「へぇ」で終わらせる贅沢——「学びをアウトプットせよ」という呪縛

 普段からルームウェアとして、ユニクロのフリースを愛用している。


 明らかに厚手で、見るからに冬物といった風体だが──。

 冬の洗濯経験者であればご存知の通り、フリースは干せば驚くほど速く乾く。なんなら洗濯機から取り出した時点ですでに軽い。


「冬物は乾きにくい」という直感を裏切るこの現象に、ふと疑問を覚えた。


 なぜ、フリースは乾きが速いのか──。

 調べてみると、答えはシンプルだった。


 理由は「素材」と「構造」にある。

 フリースに使われているポリエステルは、疎水性が高い。

 云い換えると、水分をほとんど吸わない。

 加えて、起毛構造により通気性が確保されるため、水分が蒸発しやすいのだと云う。


 私たちはつい「厚手だから乾きにくい」と、目に見える「厚さ」という一つの要素だけで判断しがちだ。

 しかし実際には、目に見えにくい「素材の疎水性」や「通気性」といった要素が、結果を大きく左右している。


 目立つ要素だけに気を取られると、隠れた本質を見落としてしまう。


 才能の一言で片づけたあの成功者の裏に、膨大な試行錯誤があることを見落とすように。

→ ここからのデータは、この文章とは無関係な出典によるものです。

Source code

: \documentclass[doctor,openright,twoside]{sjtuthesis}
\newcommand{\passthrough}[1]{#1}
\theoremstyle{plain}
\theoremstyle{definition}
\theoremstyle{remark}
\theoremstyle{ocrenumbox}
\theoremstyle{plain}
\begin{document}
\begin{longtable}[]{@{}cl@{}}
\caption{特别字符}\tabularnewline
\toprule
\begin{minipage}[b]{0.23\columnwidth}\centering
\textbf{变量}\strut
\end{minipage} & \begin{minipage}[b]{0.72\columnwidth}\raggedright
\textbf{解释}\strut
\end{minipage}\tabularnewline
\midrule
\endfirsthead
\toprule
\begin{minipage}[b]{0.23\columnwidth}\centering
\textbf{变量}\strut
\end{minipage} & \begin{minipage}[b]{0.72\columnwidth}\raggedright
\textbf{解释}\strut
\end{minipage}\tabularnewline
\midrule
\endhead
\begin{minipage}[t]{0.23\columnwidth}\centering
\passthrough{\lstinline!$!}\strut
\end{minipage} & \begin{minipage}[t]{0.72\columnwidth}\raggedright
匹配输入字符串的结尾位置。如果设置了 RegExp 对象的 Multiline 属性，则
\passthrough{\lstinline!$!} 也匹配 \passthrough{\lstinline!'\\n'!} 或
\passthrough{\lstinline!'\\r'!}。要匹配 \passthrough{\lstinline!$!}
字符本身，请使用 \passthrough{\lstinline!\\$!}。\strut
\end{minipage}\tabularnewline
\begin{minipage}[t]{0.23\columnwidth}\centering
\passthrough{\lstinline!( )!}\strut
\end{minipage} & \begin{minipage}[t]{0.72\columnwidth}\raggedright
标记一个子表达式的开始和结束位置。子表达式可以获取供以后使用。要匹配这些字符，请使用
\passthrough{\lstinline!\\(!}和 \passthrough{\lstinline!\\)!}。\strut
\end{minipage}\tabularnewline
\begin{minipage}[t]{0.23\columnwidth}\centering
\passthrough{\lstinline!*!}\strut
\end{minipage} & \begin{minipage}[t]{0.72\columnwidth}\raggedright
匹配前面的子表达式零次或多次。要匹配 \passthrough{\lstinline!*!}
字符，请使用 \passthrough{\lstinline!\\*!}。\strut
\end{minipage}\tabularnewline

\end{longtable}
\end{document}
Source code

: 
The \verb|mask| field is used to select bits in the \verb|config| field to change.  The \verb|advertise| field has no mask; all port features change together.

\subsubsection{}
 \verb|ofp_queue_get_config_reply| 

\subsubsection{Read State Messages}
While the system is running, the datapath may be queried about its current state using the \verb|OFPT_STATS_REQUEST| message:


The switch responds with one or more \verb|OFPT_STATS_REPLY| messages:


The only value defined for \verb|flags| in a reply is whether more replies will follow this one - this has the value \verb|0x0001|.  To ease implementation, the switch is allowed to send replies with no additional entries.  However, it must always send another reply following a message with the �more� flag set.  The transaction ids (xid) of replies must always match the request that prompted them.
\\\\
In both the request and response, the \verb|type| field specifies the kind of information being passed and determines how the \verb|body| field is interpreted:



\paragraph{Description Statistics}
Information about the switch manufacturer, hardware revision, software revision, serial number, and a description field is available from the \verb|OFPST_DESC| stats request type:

 直感に頼り過ぎず、見えないメカニズムに目を向けること。


 それこそが、物事の本質を理解する鍵である——。


 と、ここまで思考を巡らせたところで、ふと手が止まった。


「この体験から得た学びをどうすればわかりやすく伝えられるだろう?」


 そう考えた瞬間、小さく心躍る「知的な発見」が、無味乾燥な「タスク」に変貌した気がした。


 最近、自分の思考にはある種のクセがついている。

 何か新しい情報や気づきを得たとき、即座に「発信できる形に変換しなければ」と思い至ってしまうクセだ。


「インプットしたらアウトプットせよ」

「学びは言語化して初めて定着する」


 ビジネス書やSNSで多々目にするこれらの文言は、正しいと云えば正しい。

 一方で、その正しさはいつの間にか強迫観念と化し、純粋な知的好奇心を蝕んではないだろうか。


 フリースが速く乾く理由を知って、ただ「へぇ」で済ませてはいけないのだろうか。

 その体験を教訓に仕立て、他者に伝わる形に編集し、すぐさま世に発信しなければ、その時間は無駄に終わってしまうのだろうか。


 アウトプットを急がずとも、心の奥底に沈殿した知識は、いつか私という人間の感性や判断基準の一部となって、自然と表出されるはずである。


「学び」は本来、もっと自由で、楽しいものだったはずだ。


 誰かの役に立つためでも、フォロワーに賢さを誇示するためでもない。

 ただ、自分の世界が昨日より少しだけ鮮やかになる。


 それだけで十分なはずだ。


 フリースをハンガーにかけてから、「なるほど、ポリエステルって凄いな」と思うにとどめた。


 これ以上の深堀りはしない。


 今回は、日々の習慣でついアウトプットしてしまったが(笑)

 たまには、自分の内面を豊かにするためだけに情報を使う。

 知り得た内容が、心の奥底に沈殿するのをじっくりと待つ。


 そんな"贅沢"があったっていい。